Monday, Jun. 16, 1958

Exit Crying

The owl-eyed little man in the blue suit and glossy silk tie stood at the rostrum in Philadelphia's Municipal Auditorium and squinted misty-eyed down at the placards waving back and forth. They all trumpeted the same theme: "Jimmy, Don't Leave Us"; "Jimmy, We Need You!" For two minutes James Caesar Petrillo, 66, blew his nose into the first of two handkerchiefs, mopped his eyes with the other. Finally, the words came in a convulsive croak: "Little Caesar is bowing out. Goodbye, Little Caesar!"
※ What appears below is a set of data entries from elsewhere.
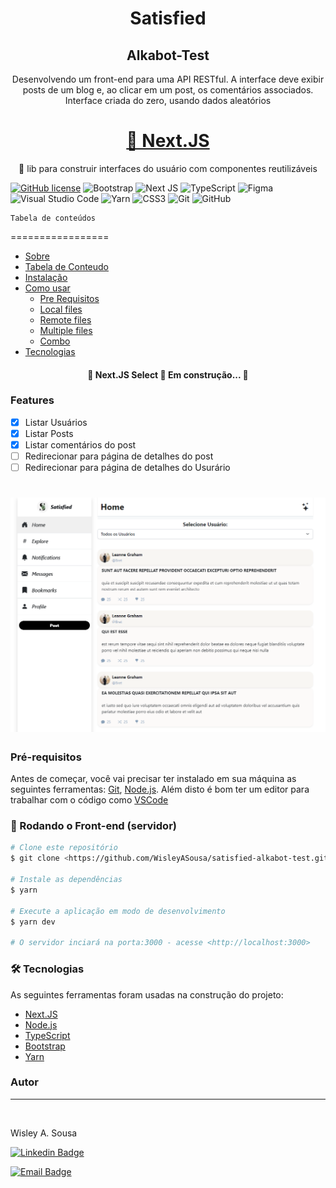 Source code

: <h1 align="center">Satisfied</h1>
<h2 align="center">Alkabot-Test</h2>
<p align="center">Desenvolvendo um front-end para uma API RESTful. A interface deve exibir posts de um blog e, ao clicar em um post, os comentários associados. Interface criada do zero, usando dados aleatórios </p>
<h1 align="center">
    <a href="https://nextjs.org/">🔗 Next.JS</a>
</h1>
<p align="center">🚀 lib para construir interfaces do usuário com componentes reutilizáveis</p>

[![GitHub license](https://img.shields.io/github/license/Naereen/StrapDown.js.svg)](https://github.com/Naereen/StrapDown.js/blob/master/LICENSE)
![Bootstrap](https://img.shields.io/badge/bootstrap-%23563D7C.svg?style=for-the-badge&logo=bootstrap&logoColor=white)
![Next JS](https://img.shields.io/badge/Next-black?style=for-the-badge&logo=next.js&logoColor=white)
![TypeScript](https://img.shields.io/badge/typescript-%23007ACC.svg?style=for-the-badge&logo=typescript&logoColor=white)
![Figma](https://img.shields.io/badge/figma-%23F24E1E.svg?style=for-the-badge&logo=figma&logoColor=white)
![Visual Studio Code](https://img.shields.io/badge/Visual%20Studio%20Code-0078d7.svg?style=for-the-badge&logo=visual-studio-code&logoColor=white)
![Yarn](https://img.shields.io/badge/yarn-%232C8EBB.svg?style=for-the-badge&logo=yarn&logoColor=white)
![CSS3](https://img.shields.io/badge/css3-%231572B6.svg?style=for-the-badge&logo=css3&logoColor=white)
![Git](https://img.shields.io/badge/git-%23F05033.svg?style=for-the-badge&logo=git&logoColor=white)
![GitHub](https://img.shields.io/badge/github-%23121011.svg?style=for-the-badge&logo=github&logoColor=white)

    Tabela de conteúdos

=================

<!--ts-->

- [Sobre](#Sobre)
- [Tabela de Conteudo](#tabela-de-conteudo)
- [Instalação](#instalacao)
- [Como usar](#como-usar)
  - [Pre Requisitos](#pre-requisitos)
  - [Local files](#local-files)
  - [Remote files](#remote-files)
  - [Multiple files](#multiple-files)
  - [Combo](#combo)
- [Tecnologias](#tecnologias)
<!--te-->

<h4 align="center"> 
	🚧  Next.JS Select 🚀 Em construção...  🚧
</h4>

### Features

- [x] Listar Usuários
- [x] Listar Posts
- [x] Listar comentários do post
- [ ] Redirecionar para página de detalhes do post
- [ ] Redirecionar para página de detalhes do Usurário

#

<h1 align="center">
  <img alt="NextLevelWeek" title="#NextLevelWeek" src="./public/img/telahome.png" />
</h1>

### Pré-requisitos

Antes de começar, você vai precisar ter instalado em sua máquina as seguintes ferramentas:
[Git](https://git-scm.com), [Node.js](https://nodejs.org/en/).
Além disto é bom ter um editor para trabalhar com o código como [VSCode](https://code.visualstudio.com/)

### 🎲 Rodando o Front-end (servidor)

```bash
# Clone este repositório
$ git clone <https://github.com/WisleyASousa/satisfied-alkabot-test.git>

# Instale as dependências
$ yarn

# Execute a aplicação em modo de desenvolvimento
$ yarn dev

# O servidor inciará na porta:3000 - acesse <http://localhost:3000>
```

### 🛠 Tecnologias

As seguintes ferramentas foram usadas na construção do projeto:

- [Next.JS](https://nextjs.org/)
- [Node.js](https://nodejs.org/en)
- [TypeScript](https://www.typescriptlang.org/)
- [Bootstrap](https://getbootstrap.com/)
- [Yarn](https://yarnpkg.com/)

### Autor

---

 <img style="border-radius: 50%;" src="https://avatars.githubusercontent.com/u/53321862?v=4" width="100px;" alt=""/>
 <br />

<p>Wisley A. Sousa</p></sub></a> <a href="https://www.linkedin.com/in/wisley-a-sousa-843060a2/>🚀

Feito com ❤️ por Wisley A. Sousa 👋🏽 Entre em contato!

[![Linkedin Badge](https://img.shields.io/badge/-WisleyA.Sousa-blue?style=flat-square&logo=Linkedin&logoColor=white&link=https://www.linkedin.com/in/tgmarinho/)](https://www.linkedin.com/in/wisley-a-sousa-843060a2/)

[![Email Badge](https://img.shields.io/badge/-wisleya.sousa@outlook.com-c14438?style=flat-square&logo=Gmail&logoColor=white&link=mailto:tgmarinho@gmail.com)](mailto:wisleya.sousa@outlook.com)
To take Petrillo's place as president of the American Federation of Musicians, the assembled delegates elected Little Caesar's own nominee, Herman David Kenin, 56, the union's West Coast representative. A onetime fiddler and bandleader, New Jersey-born Kenin practiced law in Portland, Ore. and dabbled in union politics for 22 years, gave up his law practice in 1943, when he became a member of the A.F.M.'s executive board. His grey-flannel-suited unionism is as remote from Jimmy's overpadded whoop-and-holler style as the violin section from the brasses. The Petrillo breed, lamented Jimmy last week, is extinct: "I used to be able to say to the bosses, 'Go to hell,' and they went to hell. Now you tell them 'Go to hell,' and they tell you back, 'You go to hell.' What the unions need these days is smooth guys." Responded Smooth Guy Kenin: "I cannot hope to fill the shoes of our beloved Jimmy--the greatest labor leader of our times."